Le mardi 11 juin 1940, alors que les armées françaises sont en pleine déroute et que les Allemands s’approchent de Paris inexorablement, l’écrivain Paul Léautaud, qui demeure dans un petit pavillon de la banlieu parisienne écrit dans son journal; le jardinier des deux riches propriétaires à côté de chez moi est parti ce matin à pied, avec sa femme et son mioche, leurs affaires dans une bouette, sans trop savoir où ils allaient, laissant là avec les deux bonnes, ses deux vieilles patronnes, Ce qu’il ignore c’est que le couple, originaire des Ardennes, avaient déjà dû quitter son village précipitamment en 1914 pour fuir l’invasion allemande. En ce printemps 1940, le drame recommence. Il part rejoindre sur les routes les dix millions de français, de Belges d'Hollandais et de Luxembourgeois qui, depuis un mois abandonnent leur maison et leur travail pour échapper à la guerre et à l’occupation ennemie. Ce mouvement de population d’une ampleur jamais vue jusqu’alors a tellement frappé les contemporains qu’ils l’on baptisé d’un terme emprunté à l’ancien testament : l’exode.

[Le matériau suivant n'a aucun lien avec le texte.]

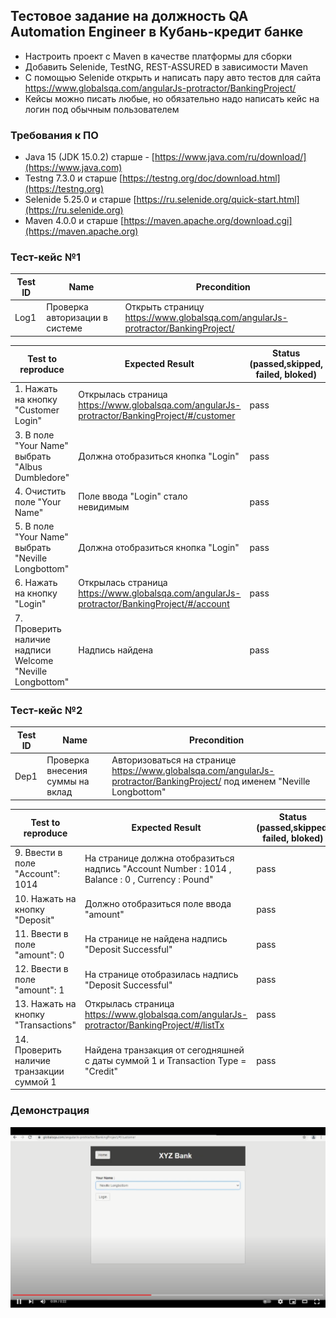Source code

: ## Тестовое задание на должность QA Automation Engineer в Кубань-кредит банке
- Настроить проект с Maven в качестве платформы для сборки
- Добавить Selenide, TestNG, REST-ASSURED в зависимости Maven
- С помощью Selenide открыть и написать пару авто тестов для сайта https://www.globalsqa.com/angularJs-protractor/BankingProject/
- Кейсы можно писать любые, но обязательно надо написать кейс на логин под обычным пользователем

### Требования к ПО
- Java 15 (JDK 15.0.2) старше - [https://www.java.com/ru/download/](https://www.java.com)
- Testng 7.3.0 и старше [https://testng.org/doc/download.html](https://testng.org)
- Selenide 5.25.0 и старше [https://ru.selenide.org/quick-start.html](https://ru.selenide.org)
- Maven 4.0.0 и старше [https://maven.apache.org/download.cgi](https://maven.apache.org)

### Тест-кейс №1

| Test ID  | Name                                             |  Precondition                           |                    
| -------- | ------------------------------------------------ |-----------------------------------------|  
| Log1     | Проверка авторизации в системе                   |Открыть страницу https://www.globalsqa.com/angularJs-protractor/BankingProject/              |

|Test to reproduce         |	Expected Result	            |Status (passed,skipped, failed, bloked)|
| ------------------------ | ------------------------------ | ---------- | 
|1. Нажать на кнопку "Сustomer Login"|	Открылась страница https://www.globalsqa.com/angularJs-protractor/BankingProject/#/customer|	pass|
|3. В поле "Your Name" выбрать "Albus Dumbledore"|	Должна отобразиться кнопка "Login"| 	pass|
|4. Очистить поле "Your Name" |	Поле ввода "Login" стало невидимым|	pass|
|5. В поле "Your Name" выбрать "Neville Longbottom"|	Должна отобразиться кнопка "Login"|	pass|
|6. Нажать на кнопку "Login"|	Открылась страница https://www.globalsqa.com/angularJs-protractor/BankingProject/#/account|	pass|
|7. Проверить наличие надписи Welcome "Neville Longbottom" |	Надпись найдена|	pass|

### Тест-кейс №2

| Test ID  | Name                                             | Precondition             |                      
| -------- | ------------------------------------------------ |--------------------------|   
| Dep1     | Проверка внесения суммы на вклад                 |Авторизоваться на странице https://www.globalsqa.com/angularJs-protractor/BankingProject/ под именем "Neville Longbottom"                          |

|Test to reproduce|	Expected Result	                        |Status (passed,skipped, failed, bloked)|
| --------------- | ----------------------------------------| --------- | 
|9. Ввести в поле "Account": 1014|	На странице должна отобразиться надпись "Account Number : 1014 , Balance : 0 , Currency : Pound"|	pass|
|10. Нажать на кнопку "Deposit"|	Должно отобразиться поле ввода "amount"|	pass|
|11. Ввести в поле "amount": 0|	На странице не найдена надпись "Deposit Successful" |	pass|
|12. Ввести в поле "amount": 1|	На странице отобразилась надпись "Deposit Successful"|	pass|
|13. Нажать на кнопку "Transactions"| Открылась страница https://www.globalsqa.com/angularJs-protractor/BankingProject/#/listTx|	pass|
|14. Проверить наличие транзакции суммой 1| Найдена транзакция от сегодняшней с даты суммой 1 и Transaction Type = "Credit" |	pass|

### Демонстрация

[![Watch the video](for_video.png)](https://youtu.be/4IMbqyhpB1U)


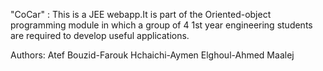 "CoCar" :
This is a JEE webapp.It is part of the Oriented-object programming module in which a group of 4 1st year engineering students are required to develop useful applications.

Authors:
Atef Bouzid-Farouk Hchaichi-Aymen Elghoul-Ahmed Maalej
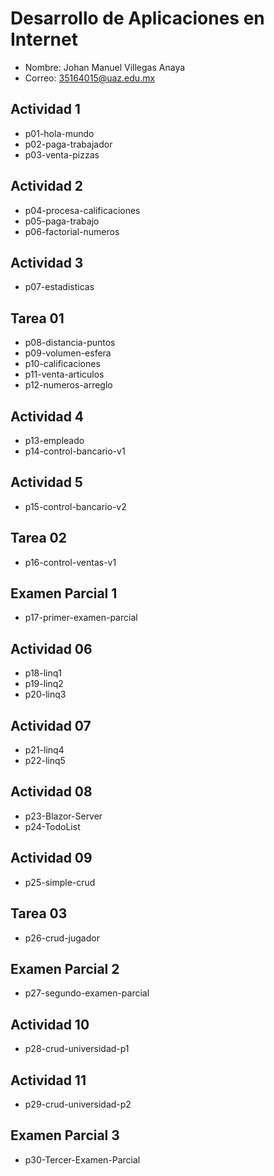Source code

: # Desarrollo de Aplicaciones en Internet

- Nombre: Johan Manuel Villegas Anaya
- Correo: 35164015@uaz.edu.mx

## Actividad 1

- p01-hola-mundo
- p02-paga-trabajador
- p03-venta-pizzas

## Actividad 2

- p04-procesa-calificaciones
- p05-paga-trabajo
- p06-factorial-numeros

## Actividad 3

- p07-estadisticas

## Tarea 01

- p08-distancia-puntos
- p09-volumen-esfera
- p10-calificaciones
- p11-venta-articulos
- p12-numeros-arreglo

## Actividad 4

- p13-empleado
- p14-control-bancario-v1

## Actividad 5

- p15-control-bancario-v2

## Tarea 02

- p16-control-ventas-v1

## Examen Parcial 1

- p17-primer-examen-parcial

## Actividad 06

- p18-linq1
- p19-linq2
- p20-linq3

## Actividad 07

- p21-linq4
- p22-linq5

## Actividad 08

- p23-Blazor-Server
- p24-TodoList

## Actividad 09

- p25-simple-crud

## Tarea 03

- p26-crud-jugador

## Examen Parcial 2

- p27-segundo-examen-parcial

## Actividad 10

- p28-crud-universidad-p1

## Actividad 11

- p29-crud-universidad-p2

## Examen Parcial 3

- p30-Tercer-Examen-Parcial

Lorsque la France se résout à entrer en guerre, le 3 septembre 1939, les pouvoirs publics ont tout prévu pour protéger les populations civiles menacées par les opérations militaires, enfin de ne pas être pris au dépourvu comme en 1914. Des plans d’évacuation ont été établis en juin 1935 et en janvier 1938 : les habitants du Nord et du Pas-de-Calais devront rallier les départements bretons, ceux des Ardennes rejoindront la Vendée et les Deux-Sèvres; ceux du Bas-Rhin seront accueillis en Haute-Vienne et en Dordogne; ceux du Haut-Rhin dans le Lot-et-Garonne, le Gres et les  Basses-Pyrénées. Des départements d’accueil sont également prévus pour les habitants de la Moselle, de la Meurthe-et-Moselle, du territoire de Belfort et ceux des départements proches de la frontière italienne. De même, des zones d’accueil sont créées afin de protéger des bombardements les populations des grandes villes.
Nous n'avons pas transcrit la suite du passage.